Like all efficient imperialists Romans divided lands they invaded along natural borders. They called the south mainland Albion, the north mainland Caledonia, the western island Hibernia. Albion was very woody and marshy but had few natural barriers impeding the march of Roman legions. The tribes of Albion that joined to fight those were defeated, then the level parts of the south British mainland (all Albion except Wales) were planted over by Roman camps. These were connected by well-built roads to each and to Londinium, Britain’s first big city. The camps were sited in fertile places and grew to be centres of still-thriving towns: Bath, York, Lincoln, Carlisle and other cities with names ending in chester or caster. The broad, fertile, generally level nature of Albion with its road network explains why it fell quickly to later invaders after Rome pulled out — first fell to Saxons and Angles who renamed it Angle-land or England, then to King Canute’s Danish empire, then in 1066 to the Norman French. It explains why London-on-Thames became the capital of the English state, and why the the Bishop of Canterbury has been the High Priest of England since 598, and why England had only two universities in market towns near London until 1828.
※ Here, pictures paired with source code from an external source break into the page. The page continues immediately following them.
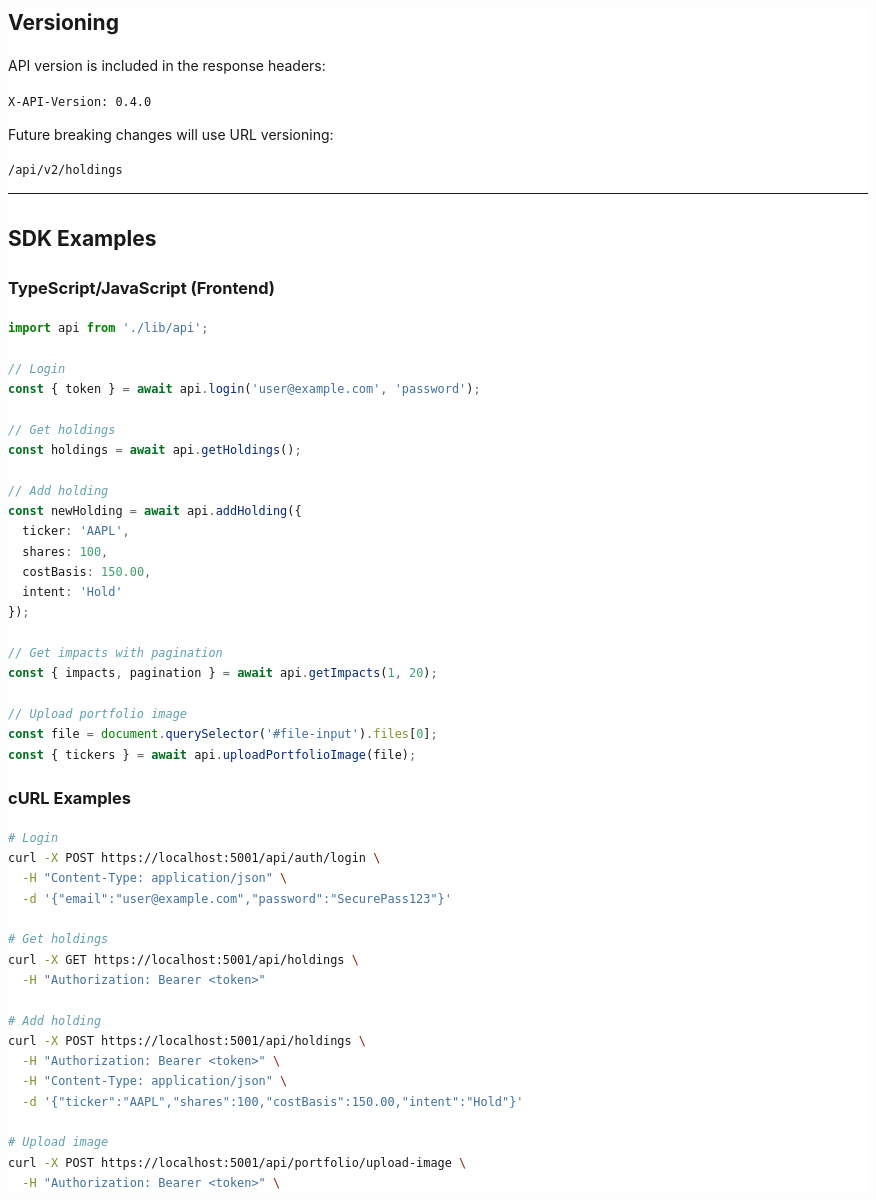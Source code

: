 
## Versioning

API version is included in the response headers:

```
X-API-Version: 0.4.0
```

Future breaking changes will use URL versioning:
```
/api/v2/holdings
```

---

## SDK Examples

### TypeScript/JavaScript (Frontend)

```typescript
import api from './lib/api';

// Login
const { token } = await api.login('user@example.com', 'password');

// Get holdings
const holdings = await api.getHoldings();

// Add holding
const newHolding = await api.addHolding({
  ticker: 'AAPL',
  shares: 100,
  costBasis: 150.00,
  intent: 'Hold'
});

// Get impacts with pagination
const { impacts, pagination } = await api.getImpacts(1, 20);

// Upload portfolio image
const file = document.querySelector('#file-input').files[0];
const { tickers } = await api.uploadPortfolioImage(file);
```

### cURL Examples

```bash
# Login
curl -X POST https://localhost:5001/api/auth/login \
  -H "Content-Type: application/json" \
  -d '{"email":"user@example.com","password":"SecurePass123"}'

# Get holdings
curl -X GET https://localhost:5001/api/holdings \
  -H "Authorization: Bearer <token>"

# Add holding
curl -X POST https://localhost:5001/api/holdings \
  -H "Authorization: Bearer <token>" \
  -H "Content-Type: application/json" \
  -d '{"ticker":"AAPL","shares":100,"costBasis":150.00,"intent":"Hold"}'

# Upload image
curl -X POST https://localhost:5001/api/portfolio/upload-image \
  -H "Authorization: Bearer <token>" \
```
Any map shows Scotland’s difference from England what it originally was — several different islands jammed together. They are so narrowly joined that the Romans found it convenient to wall Caledonia off. Scotland’s grotesquely irregular coastline shows the tip of the most southerly peninsula is only twelve miles from the Irish coast; the nearest neighbour on the European mainland is Norway, with the Orkney and Shetland islands like stepping stones between. Inside Scotland’s ragged coastline the glens and plains are so separated by highland sea-lochs and mountain ranges, by lowland moors and firths, that cultivation produced very little surplus wealth before the mid 18th century. The natural barriers made conquest of the whole impossible for invaders, and a united Scotland almost impossible for the natives. It was four kingdoms, each an unstable union of fiercely independent clans, each with a capital city on the rock of an extinct volcano. Dumbarton (meaning Fort of the Britons) was capital of Strathclyde, a mainly Welsh-speaking kingdom that included Galloway and the west coast down to Barrow in Furness. Edinburgh was capital of a nation in east Scotland, south of the Firth of Forth and partly English-speaking, for it had been part of Northumbria before Duke William conquered all England up to the Tyne. Fife and the north west, with much of the Highlands, belonged to a people called Picts whose language is unknown and whose capital was on Craig Phadraig, Inverness. The Scottish king’s nation, Dalriada, had its capital on Dunadd in Argyllshire, where the Scots tribes, Gaelic-speaking incomers, had arrived from Ireland. It is also pertinent that Shetland, Orkney, and Sutherland for centuries belonged to Norway and there were Scandinavian settlements all round the place, though that was also frequent in England.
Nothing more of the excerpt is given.